___ INPUT DATA

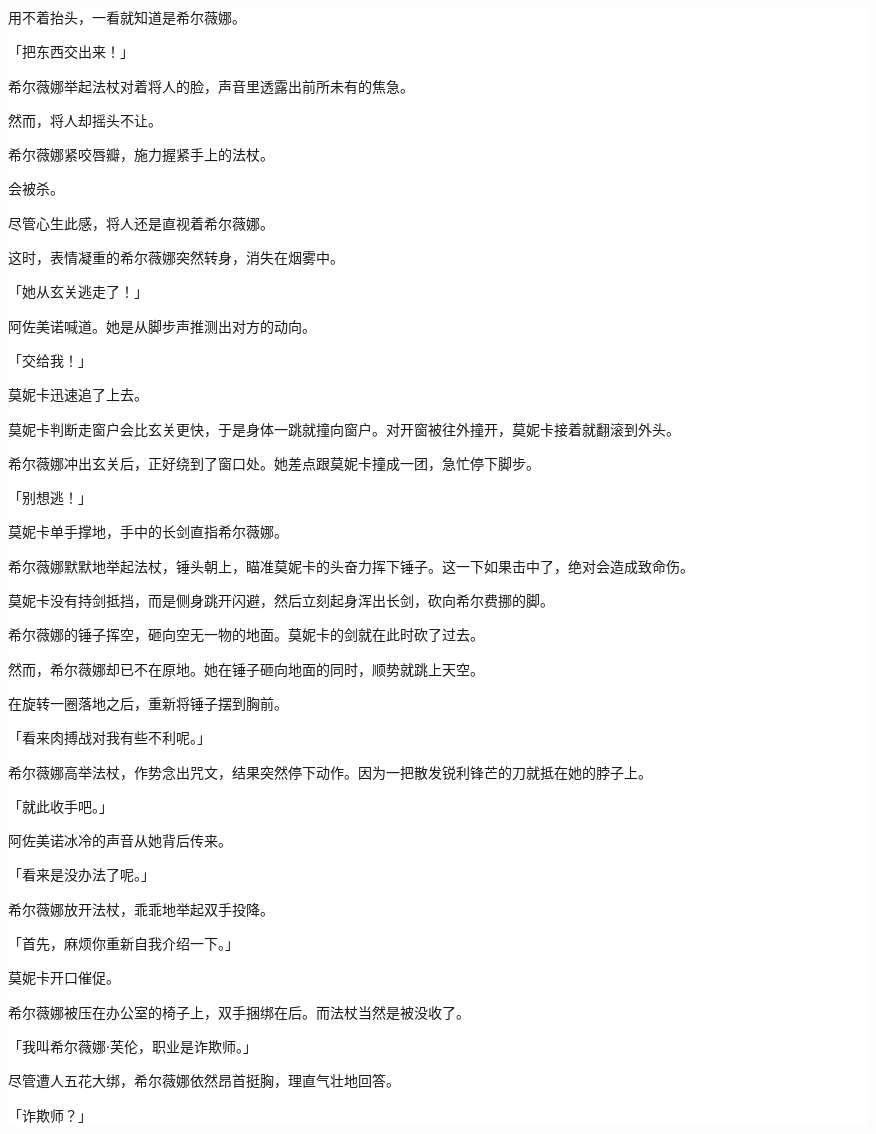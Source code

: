 用不着抬头，一看就知道是希尔薇娜。

「把东西交出来！」

希尔薇娜举起法杖对着将人的脸，声音里透露出前所未有的焦急。

然而，将人却摇头不让。

希尔薇娜紧咬唇瓣，施力握紧手上的法杖。

会被杀。

尽管心生此感，将人还是直视着希尔薇娜。

这时，表情凝重的希尔薇娜突然转身，消失在烟雾中。

「她从玄关逃走了！」

阿佐美诺喊道。她是从脚步声推测出对方的动向。

「交给我！」

莫妮卡迅速追了上去。

莫妮卡判断走窗户会比玄关更快，于是身体一跳就撞向窗户。对开窗被往外撞开，莫妮卡接着就翻滚到外头。

希尔薇娜冲出玄关后，正好绕到了窗口处。她差点跟莫妮卡撞成一团，急忙停下脚步。

「别想逃！」

莫妮卡单手撑地，手中的长剑直指希尔薇娜。

希尔薇娜默默地举起法杖，锤头朝上，瞄准莫妮卡的头奋力挥下锤子。这一下如果击中了，绝对会造成致命伤。

莫妮卡没有持剑抵挡，而是侧身跳开闪避，然后立刻起身浑出长剑，砍向希尔费挪的脚。

希尔薇娜的锤子挥空，砸向空无一物的地面。莫妮卡的剑就在此时砍了过去。

然而，希尔薇娜却已不在原地。她在锤子砸向地面的同时，顺势就跳上天空。

在旋转一圈落地之后，重新将锤子摆到胸前。

「看来肉搏战对我有些不利呢。」

希尔薇娜高举法杖，作势念出咒文，结果突然停下动作。因为一把散发锐利锋芒的刀就抵在她的脖子上。

「就此收手吧。」

阿佐美诺冰冷的声音从她背后传来。

「看来是没办法了呢。」

希尔薇娜放开法杖，乖乖地举起双手投降。

「首先，麻烦你重新自我介绍一下。」

莫妮卡开口催促。

希尔薇娜被压在办公室的椅子上，双手捆绑在后。而法杖当然是被没收了。

「我叫希尔薇娜·芙伦，职业是诈欺师。」

尽管遭人五花大绑，希尔薇娜依然昂首挺胸，理直气壮地回答。

「诈欺师？」
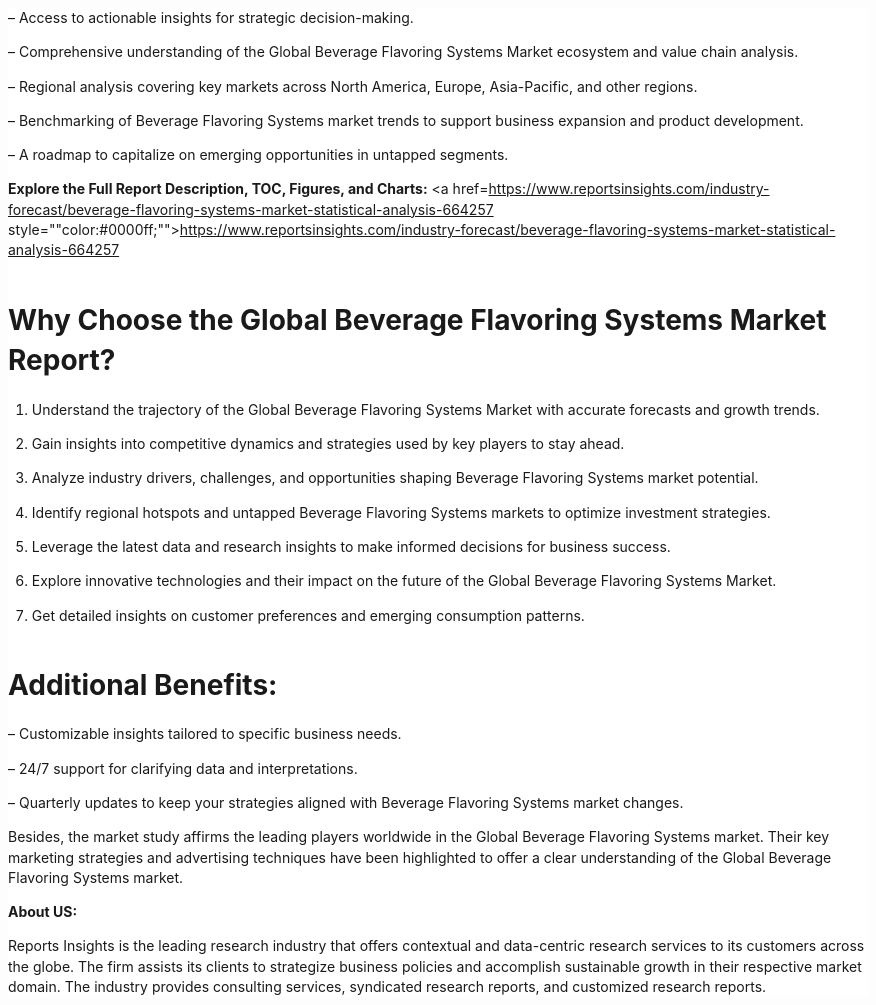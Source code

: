 – Access to actionable insights for strategic decision-making.

– Comprehensive understanding of the Global Beverage Flavoring Systems Market ecosystem and value chain analysis.

– Regional analysis covering key markets across North America, Europe, Asia-Pacific, and other regions.

– Benchmarking of Beverage Flavoring Systems market trends to support business expansion and product development.

– A roadmap to capitalize on emerging opportunities in untapped segments.

<strong>Explore the Full Report Description, TOC, Figures, and Charts:</strong>
<a href=https://www.reportsinsights.com/industry-forecast/beverage-flavoring-systems-market-statistical-analysis-664257 style=""color:#0000ff;"">https://www.reportsinsights.com/industry-forecast/beverage-flavoring-systems-market-statistical-analysis-664257</a>

# <strong>Why Choose the Global Beverage Flavoring Systems Market Report?</strong>

1. Understand the trajectory of the Global Beverage Flavoring Systems Market with accurate forecasts and growth trends.

2. Gain insights into competitive dynamics and strategies used by key players to stay ahead.

3. Analyze industry drivers, challenges, and opportunities shaping Beverage Flavoring Systems market potential.

4. Identify regional hotspots and untapped Beverage Flavoring Systems markets to optimize investment strategies.

5. Leverage the latest data and research insights to make informed decisions for business success.

6. Explore innovative technologies and their impact on the future of the Global Beverage Flavoring Systems Market.

7. Get detailed insights on customer preferences and emerging consumption patterns.

# <strong>Additional Benefits:</strong>

– Customizable insights tailored to specific business needs.

– 24/7 support for clarifying data and interpretations.

– Quarterly updates to keep your strategies aligned with Beverage Flavoring Systems market changes.

Besides, the market study affirms the leading players worldwide in the Global Beverage Flavoring Systems market. Their key marketing strategies and advertising techniques have been highlighted to offer a clear understanding of the Global Beverage Flavoring Systems market.

<strong><strong>About US</strong>:</strong>

Reports Insights is the leading research industry that offers contextual and data-centric research services to its customers across the globe. The firm assists its clients to strategize business policies and accomplish sustainable growth in their respective market domain. The industry provides consulting services, syndicated research reports, and customized research reports.
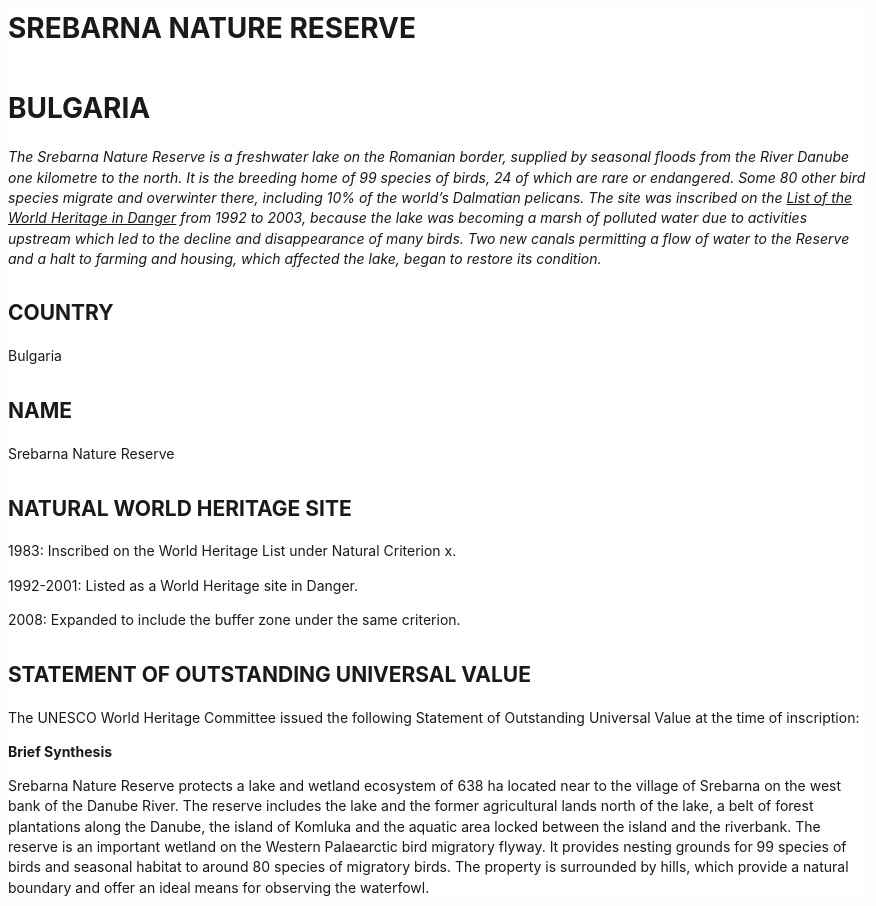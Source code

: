 SREBARNA NATURE RESERVE
=======================

BULGARIA
========

*The Srebarna Nature Reserve is a freshwater lake on the Romanian
border, supplied by seasonal floods from the River Danube one kilometre
to the north. It is the breeding home of 99 species of birds, 24 of
which are rare or endangered. Some 80 other bird species migrate and
overwinter there, including 10% of the world’s Dalmatian pelicans. The
site was inscribed on the* [*List of the World Heritage in
Danger*](http://www.unesco.org/whc/toc/mainf4.htm) *from 1992 to 2003,
because the lake was becoming a marsh of polluted water due to
activities upstream which led to the decline and disappearance of many
birds. Two new canals permitting a flow of water to the Reserve and a
halt to farming and housing, which affected the lake, began to restore
its condition.*

COUNTRY
-------

Bulgaria

NAME
----

Srebarna Nature Reserve

NATURAL WORLD HERITAGE SITE 
----------------------------

1983: Inscribed on the World Heritage List under Natural Criterion x.

1992-2001: Listed as a World Heritage site in Danger.

2008: Expanded to include the buffer zone under the same criterion.

STATEMENT OF OUTSTANDING UNIVERSAL VALUE 
-----------------------------------------

The UNESCO World Heritage Committee issued the following Statement of
Outstanding Universal Value at the time of inscription:

**Brief Synthesis**

Srebarna Nature Reserve protects a lake and wetland ecosystem of 638 ha
located near to the village of Srebarna on the west bank of the Danube
River. The reserve includes the lake and the former agricultural lands
north of the lake, a belt of forest plantations along the Danube, the
island of Komluka and the aquatic area locked between the island and the
riverbank. The reserve is an important wetland on the Western
Palaearctic bird migratory flyway. It provides nesting grounds for 99
species of birds and seasonal habitat to around 80 species of migratory
birds. The property is surrounded by hills, which provide a natural
boundary and offer an ideal means for observing the waterfowl.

______

TASK >> What is needed is a copy of every line above in which "with" appears.

RESPONSE BOX >>
1. Understand the trajectory of the Global Beverage Flavoring Systems Market with accurate forecasts and growth trends.
– Quarterly updates to keep your strategies aligned with Beverage Flavoring Systems market changes.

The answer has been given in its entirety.